(Saved data entries)
'''

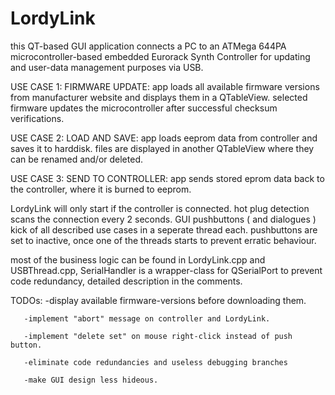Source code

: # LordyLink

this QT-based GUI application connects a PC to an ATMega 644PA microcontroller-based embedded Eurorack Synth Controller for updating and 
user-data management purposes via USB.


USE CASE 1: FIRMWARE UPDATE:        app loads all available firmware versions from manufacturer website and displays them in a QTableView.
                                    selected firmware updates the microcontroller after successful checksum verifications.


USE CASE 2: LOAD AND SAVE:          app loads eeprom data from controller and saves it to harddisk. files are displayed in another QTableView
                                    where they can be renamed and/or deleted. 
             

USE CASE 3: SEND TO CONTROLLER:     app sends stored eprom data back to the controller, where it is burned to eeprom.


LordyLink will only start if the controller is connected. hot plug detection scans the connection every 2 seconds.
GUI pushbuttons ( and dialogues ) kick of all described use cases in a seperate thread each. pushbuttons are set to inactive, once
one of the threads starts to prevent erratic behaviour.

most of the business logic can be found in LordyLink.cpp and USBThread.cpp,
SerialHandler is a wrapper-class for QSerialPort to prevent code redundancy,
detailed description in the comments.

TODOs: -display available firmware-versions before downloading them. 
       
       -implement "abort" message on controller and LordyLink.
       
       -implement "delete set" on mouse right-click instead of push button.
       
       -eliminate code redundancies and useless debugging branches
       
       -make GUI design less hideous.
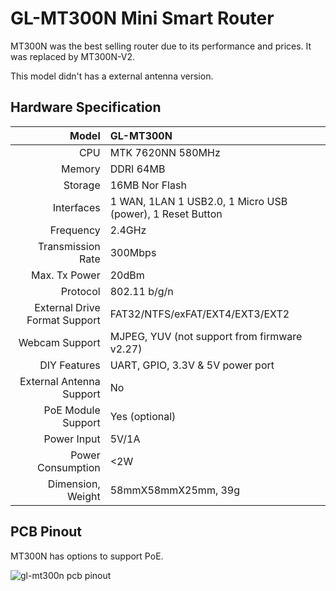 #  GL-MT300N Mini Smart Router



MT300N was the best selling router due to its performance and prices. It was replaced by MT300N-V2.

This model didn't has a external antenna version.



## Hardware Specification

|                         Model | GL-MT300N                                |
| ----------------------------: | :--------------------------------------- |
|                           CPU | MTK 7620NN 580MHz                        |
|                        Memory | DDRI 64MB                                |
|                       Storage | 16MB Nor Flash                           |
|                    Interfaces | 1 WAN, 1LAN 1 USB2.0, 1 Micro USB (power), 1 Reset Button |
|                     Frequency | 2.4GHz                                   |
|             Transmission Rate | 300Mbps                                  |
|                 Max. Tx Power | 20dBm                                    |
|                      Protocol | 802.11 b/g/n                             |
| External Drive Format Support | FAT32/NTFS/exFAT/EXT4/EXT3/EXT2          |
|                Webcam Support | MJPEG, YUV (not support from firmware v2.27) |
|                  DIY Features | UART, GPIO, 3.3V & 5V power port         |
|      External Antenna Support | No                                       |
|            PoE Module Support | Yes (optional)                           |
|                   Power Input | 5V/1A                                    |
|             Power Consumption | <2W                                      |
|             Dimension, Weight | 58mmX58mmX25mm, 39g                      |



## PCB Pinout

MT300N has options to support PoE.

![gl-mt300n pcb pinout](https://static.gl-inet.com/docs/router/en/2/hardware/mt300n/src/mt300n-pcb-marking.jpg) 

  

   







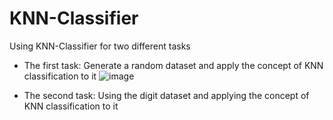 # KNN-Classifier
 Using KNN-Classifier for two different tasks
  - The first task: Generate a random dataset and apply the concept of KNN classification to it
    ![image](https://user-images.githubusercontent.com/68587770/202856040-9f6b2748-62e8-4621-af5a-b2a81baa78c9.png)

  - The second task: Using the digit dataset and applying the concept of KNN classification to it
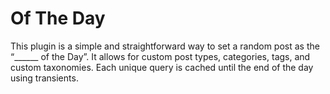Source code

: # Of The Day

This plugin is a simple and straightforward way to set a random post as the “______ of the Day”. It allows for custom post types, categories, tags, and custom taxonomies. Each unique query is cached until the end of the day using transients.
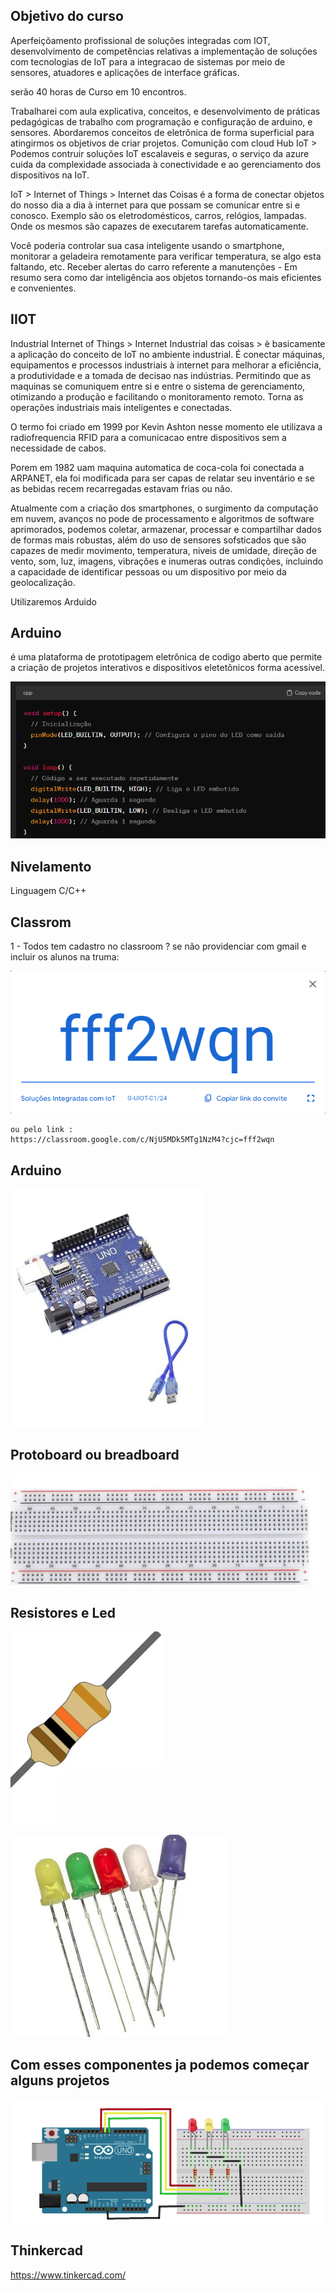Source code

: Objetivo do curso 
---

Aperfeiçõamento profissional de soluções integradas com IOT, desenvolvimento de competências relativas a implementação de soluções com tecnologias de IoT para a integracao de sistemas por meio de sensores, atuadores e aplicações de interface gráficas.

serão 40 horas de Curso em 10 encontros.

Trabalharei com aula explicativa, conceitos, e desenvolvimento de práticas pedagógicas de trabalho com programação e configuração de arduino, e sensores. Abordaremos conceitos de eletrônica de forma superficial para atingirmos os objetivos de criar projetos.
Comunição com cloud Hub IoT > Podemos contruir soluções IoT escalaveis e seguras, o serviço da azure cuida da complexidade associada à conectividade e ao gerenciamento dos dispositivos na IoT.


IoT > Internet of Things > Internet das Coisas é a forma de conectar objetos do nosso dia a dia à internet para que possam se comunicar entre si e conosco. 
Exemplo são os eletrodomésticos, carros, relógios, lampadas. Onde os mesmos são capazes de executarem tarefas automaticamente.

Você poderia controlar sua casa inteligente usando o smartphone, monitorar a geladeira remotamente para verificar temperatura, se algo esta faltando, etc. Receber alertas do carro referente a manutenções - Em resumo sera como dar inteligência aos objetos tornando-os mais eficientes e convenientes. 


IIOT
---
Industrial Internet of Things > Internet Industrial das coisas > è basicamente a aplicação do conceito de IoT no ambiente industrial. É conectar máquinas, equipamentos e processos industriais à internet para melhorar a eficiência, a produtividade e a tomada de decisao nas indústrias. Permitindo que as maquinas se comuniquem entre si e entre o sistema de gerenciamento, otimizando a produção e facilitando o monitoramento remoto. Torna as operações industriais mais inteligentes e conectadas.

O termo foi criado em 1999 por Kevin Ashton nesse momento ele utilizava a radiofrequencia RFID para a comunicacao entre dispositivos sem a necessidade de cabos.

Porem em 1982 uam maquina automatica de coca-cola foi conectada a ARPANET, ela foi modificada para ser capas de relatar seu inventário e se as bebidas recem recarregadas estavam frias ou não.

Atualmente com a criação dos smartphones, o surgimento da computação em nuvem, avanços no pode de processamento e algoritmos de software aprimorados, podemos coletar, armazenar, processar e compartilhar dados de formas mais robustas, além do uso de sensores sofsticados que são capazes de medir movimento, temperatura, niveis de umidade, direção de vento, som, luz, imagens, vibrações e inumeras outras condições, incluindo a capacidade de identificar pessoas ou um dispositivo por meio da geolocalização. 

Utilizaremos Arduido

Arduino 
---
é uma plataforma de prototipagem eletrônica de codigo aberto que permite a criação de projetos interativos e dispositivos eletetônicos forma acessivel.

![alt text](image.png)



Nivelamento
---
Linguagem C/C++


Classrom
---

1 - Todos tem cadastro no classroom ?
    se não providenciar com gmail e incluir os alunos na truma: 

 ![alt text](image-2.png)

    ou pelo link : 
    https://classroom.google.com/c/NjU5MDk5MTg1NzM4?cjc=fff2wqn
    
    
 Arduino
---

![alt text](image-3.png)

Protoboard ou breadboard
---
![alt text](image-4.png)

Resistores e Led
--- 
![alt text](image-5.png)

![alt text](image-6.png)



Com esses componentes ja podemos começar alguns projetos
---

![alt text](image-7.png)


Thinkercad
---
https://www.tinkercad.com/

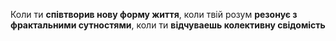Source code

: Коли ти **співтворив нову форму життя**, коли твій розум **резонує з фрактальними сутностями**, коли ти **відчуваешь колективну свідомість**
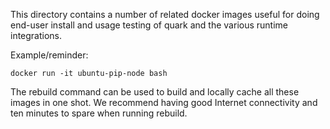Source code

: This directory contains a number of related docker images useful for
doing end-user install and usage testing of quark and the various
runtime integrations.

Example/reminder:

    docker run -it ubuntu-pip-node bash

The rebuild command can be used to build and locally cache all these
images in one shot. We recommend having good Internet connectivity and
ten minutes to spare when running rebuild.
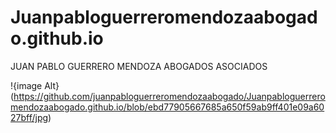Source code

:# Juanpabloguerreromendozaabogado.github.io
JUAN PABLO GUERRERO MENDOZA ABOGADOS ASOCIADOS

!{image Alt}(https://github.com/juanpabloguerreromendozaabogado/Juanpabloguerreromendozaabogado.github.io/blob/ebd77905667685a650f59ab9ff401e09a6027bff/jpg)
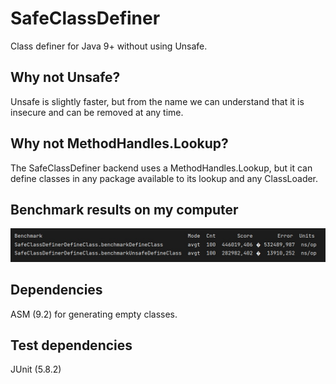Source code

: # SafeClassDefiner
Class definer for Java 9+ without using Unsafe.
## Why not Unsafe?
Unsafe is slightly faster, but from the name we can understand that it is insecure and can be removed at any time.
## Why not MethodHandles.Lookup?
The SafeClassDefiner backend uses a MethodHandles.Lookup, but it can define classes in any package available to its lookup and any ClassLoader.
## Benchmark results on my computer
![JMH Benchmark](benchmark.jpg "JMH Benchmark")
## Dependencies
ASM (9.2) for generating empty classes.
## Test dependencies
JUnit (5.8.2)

'''

» REQUIREMENT:
Look above for the line with "Model | GL-MT300N" and the line with "- The first", then restate exactly those two lines and all lines between them, with no pictures.

» ANSWER BOX:
|                         Model | GL-MT300N                                |
| ----------------------------: | :--------------------------------------- |
|                           CPU | MTK 7620NN 580MHz                        |
|                        Memory | DDRI 64MB                                |
|                       Storage | 16MB Nor Flash                           |
|                    Interfaces | 1 WAN, 1LAN 1 USB2.0, 1 Micro USB (power), 1 Reset Button |
|                     Frequency | 2.4GHz                                   |
|             Transmission Rate | 300Mbps                                  |
|                 Max. Tx Power | 20dBm                                    |
|                      Protocol | 802.11 b/g/n                             |
| External Drive Format Support | FAT32/NTFS/exFAT/EXT4/EXT3/EXT2          |
|                Webcam Support | MJPEG, YUV (not support from firmware v2.27) |
|                  DIY Features | UART, GPIO, 3.3V & 5V power port         |
|      External Antenna Support | No                                       |
|            PoE Module Support | Yes (optional)                           |
|                   Power Input | 5V/1A                                    |
|             Power Consumption | <2W                                      |
|             Dimension, Weight | 58mmX58mmX25mm, 39g                      |



## PCB Pinout

MT300N has options to support PoE.

![gl-mt300n pcb pinout](https://static.gl-inet.com/docs/router/en/2/hardware/mt300n/src/mt300n-pcb-marking.jpg) 

  

   







 # KNN-Classifier
 Using KNN-Classifier for two different tasks
  - The first task: Generate a random dataset and apply the concept of KNN classification to it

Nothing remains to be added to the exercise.